Борис действительно писал о многих вещах, в том числе по горячей политической тематике, и похоже, что закончил он свои публичные выступления именно на этом. Его интервью, которое стало знаменитым, данное за несколько месяцев до смерти, в самом деле предсмертное, только там он не свою кончину прозревал, хотя, быть может, и ее, но он ведь сказал, что это начало конца, приговорив или объявив диагноз нам всем. Я не уверен, что этот диагноз верен, но какой надо обладать силой, чтобы решиться сказать такое?
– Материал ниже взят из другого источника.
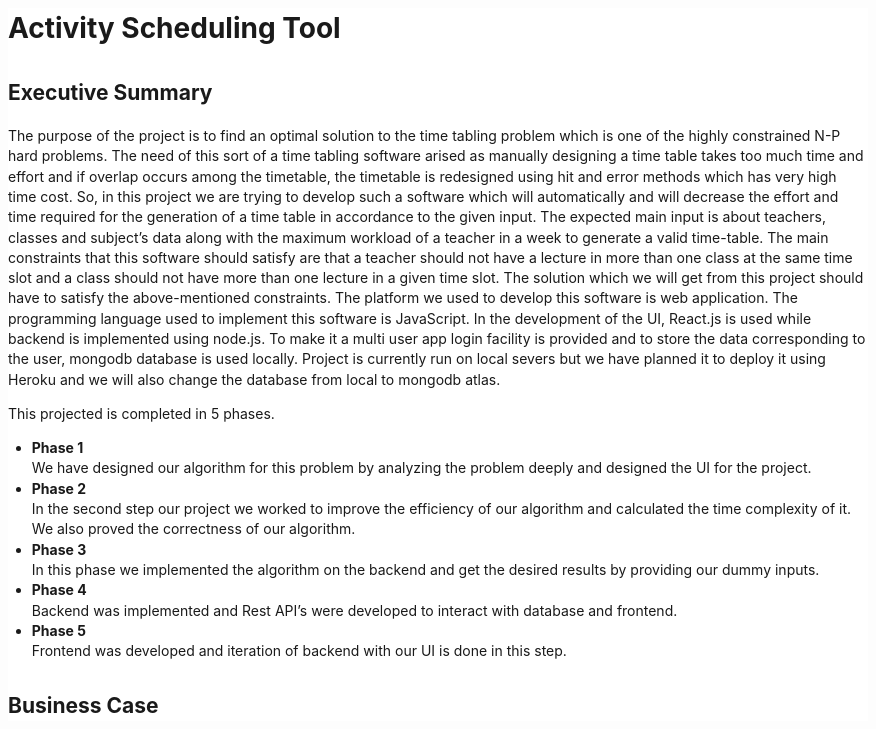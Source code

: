 # <b>Activity Scheduling Tool</b>

## <b>Executive Summary</b>

The purpose of the project is to find an optimal solution to the time
tabling problem which is one of the highly constrained N-P hard
problems. The need of this sort of a time tabling software arised as
manually designing a time table takes too much time and effort and
if overlap occurs among the timetable, the timetable is redesigned
using hit and error methods which has very high time cost. So, in
this project we are trying to develop such a software which will
automatically and will decrease the effort and time required for the
generation of a time table in accordance to the given input. The
expected main input is about teachers, classes and subject’s data
along with the maximum workload of a teacher in a week to generate
a valid time-table. The main constraints that this software should
satisfy are that a teacher should not have a lecture in more than one
class at the same time slot and a class should not have more than one
lecture in a given time slot. The solution which we will get from this
project should have to satisfy the above-mentioned constraints.
The platform we used to develop this software is web application.
The programming language used to implement this software is
JavaScript. In the development of the UI, React.js is used while
backend is implemented using node.js. To make it a multi user app
login facility is provided and to store the data corresponding to the
user, mongodb database is used locally. Project is currently run on
local severs but we have planned it to deploy it using Heroku and
we will also change the database from local to mongodb atlas.<br>

This projected is completed in 5 phases.<br>

- <b>Phase 1</b><br>
  We have designed our algorithm for this problem by
  analyzing the problem deeply and designed the UI for the
  project.
- <b>Phase 2</b><br>
  In the second step our project we worked to improve the
  efficiency of our algorithm and calculated the time
  complexity of it. We also proved the correctness of our
  algorithm.
- <b>Phase 3</b><br>
  In this phase we implemented the algorithm on the backend
  and get the desired results by providing our dummy inputs.
- <b>Phase 4</b><br>
  Backend was implemented and Rest API’s were developed
  to interact with database and frontend.
- <b>Phase 5</b><br>
  Frontend was developed and iteration of backend with our
  UI is done in this step.

## <b>Business Case</b>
Если это говорит не легкомысленный человек, который может воскликнуть: «А-а-а, все пропало, все ужасно!» — а человек, понимающий цену таким словам. На это надо решиться. Конечно, на подобное нас толкают и обстоятельства, но ты же принимаешь на себя ответственность за такое заключение, и он ее принял.
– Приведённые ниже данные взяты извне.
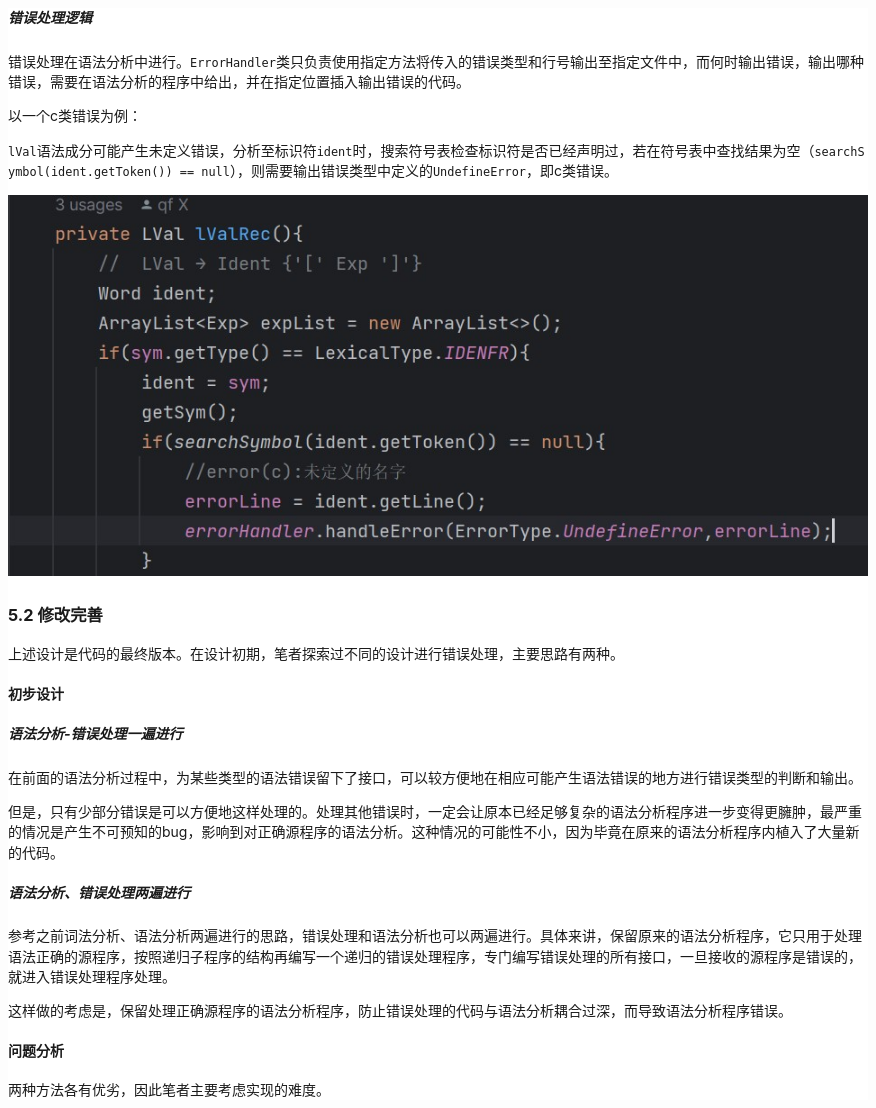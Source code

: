 ##### 错误处理逻辑

错误处理在语法分析中进行。`ErrorHandler`类只负责使用指定方法将传入的错误类型和行号输出至指定文件中，而何时输出错误，输出哪种错误，需要在语法分析的程序中给出，并在指定位置插入输出错误的代码。

以一个c类错误为例：

`lVal`语法成分可能产生未定义错误，分析至标识符`ident`时，搜索符号表检查标识符是否已经声明过，若在符号表中查找结果为空（`searchSymbol(ident.getToken()) == null`），则需要输出错误类型中定义的`UndefineError`，即c类错误。

![](./img/errorHandle.jpg)

### 5.2 修改完善

上述设计是代码的最终版本。在设计初期，笔者探索过不同的设计进行错误处理，主要思路有两种。

#### 初步设计

##### 语法分析-错误处理一遍进行

在前面的语法分析过程中，为某些类型的语法错误留下了接口，可以较方便地在相应可能产生语法错误的地方进行错误类型的判断和输出。

但是，只有少部分错误是可以方便地这样处理的。处理其他错误时，一定会让原本已经足够复杂的语法分析程序进一步变得更臃肿，最严重的情况是产生不可预知的bug，影响到对正确源程序的语法分析。这种情况的可能性不小，因为毕竟在原来的语法分析程序内植入了大量新的代码。

##### 语法分析、错误处理两遍进行

参考之前词法分析、语法分析两遍进行的思路，错误处理和语法分析也可以两遍进行。具体来讲，保留原来的语法分析程序，它只用于处理语法正确的源程序，按照递归子程序的结构再编写一个递归的错误处理程序，专门编写错误处理的所有接口，一旦接收的源程序是错误的，就进入错误处理程序处理。

这样做的考虑是，保留处理正确源程序的语法分析程序，防止错误处理的代码与语法分析耦合过深，而导致语法分析程序错误。

#### 问题分析

两种方法各有优劣，因此笔者主要考虑实现的难度。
А.Б.: Я хотел добавить еще одну черту в продолжение того, что ты сейчас сказал. Меня поражало в нем также полное пренебрежение к званиям, к официальности, что очень несвойственно обычно России. Он даже не был кандидатом наук, всегда у него была позиция включенного, но в то же время не желающего до конца участвовать в этой академической или околоакадемической игре. Я думаю, это была очень важная его черта, что не мешало ему совершенно точно знать свою цену, я так бы даже сказал: у него не было ложной скромности, он знал: то, что он пишет, — это важно и имеет значение. Твой рассказ о том, как он стал социологом, мне напомнил, как он про одного своего хорошего знакомого говорил: когда они сидели в Ленинке, у него было впечатление, что он берет книжку и ее всасывает за полчаса, берет вторую — и тоже ее всасывает. Вот у меня было то же ощущение от Бориса: он просто все поглощал. А третье, более важное, что я хотел сказать, — это о жизни политической. И в его последнем интервью вся история ВЦИОМа (левадовского, конечно) показана как в хорошем смысле авантюра, попытка, которая в то время удалась, соблюдая научность социологической работы, включиться в политическую жизнь — не впрямую, не давая политические советы читателям, а давая, как говорил, кажется, сам Левада, зеркало, в котором общество сможет само себя увидеть, дать возможность возникновения общественного мнения. Мне кажется, это последнее интервью и последние месяцы и даже годы Бориса прошли под знаком того, что этот проект и эта реализация себя как ученого и в то же время как гражданина, говоря высоким стилем, привели к такому печальному концу. Я имею в виду, несмотря на все надежды, на все наши старания, мы пришли к тому, к чему пришли, и его глубокое отчаяние было вызвано осознанием, что общество, которому он во ВЦИОМовском варианте думал помочь родиться, так и не сложилось.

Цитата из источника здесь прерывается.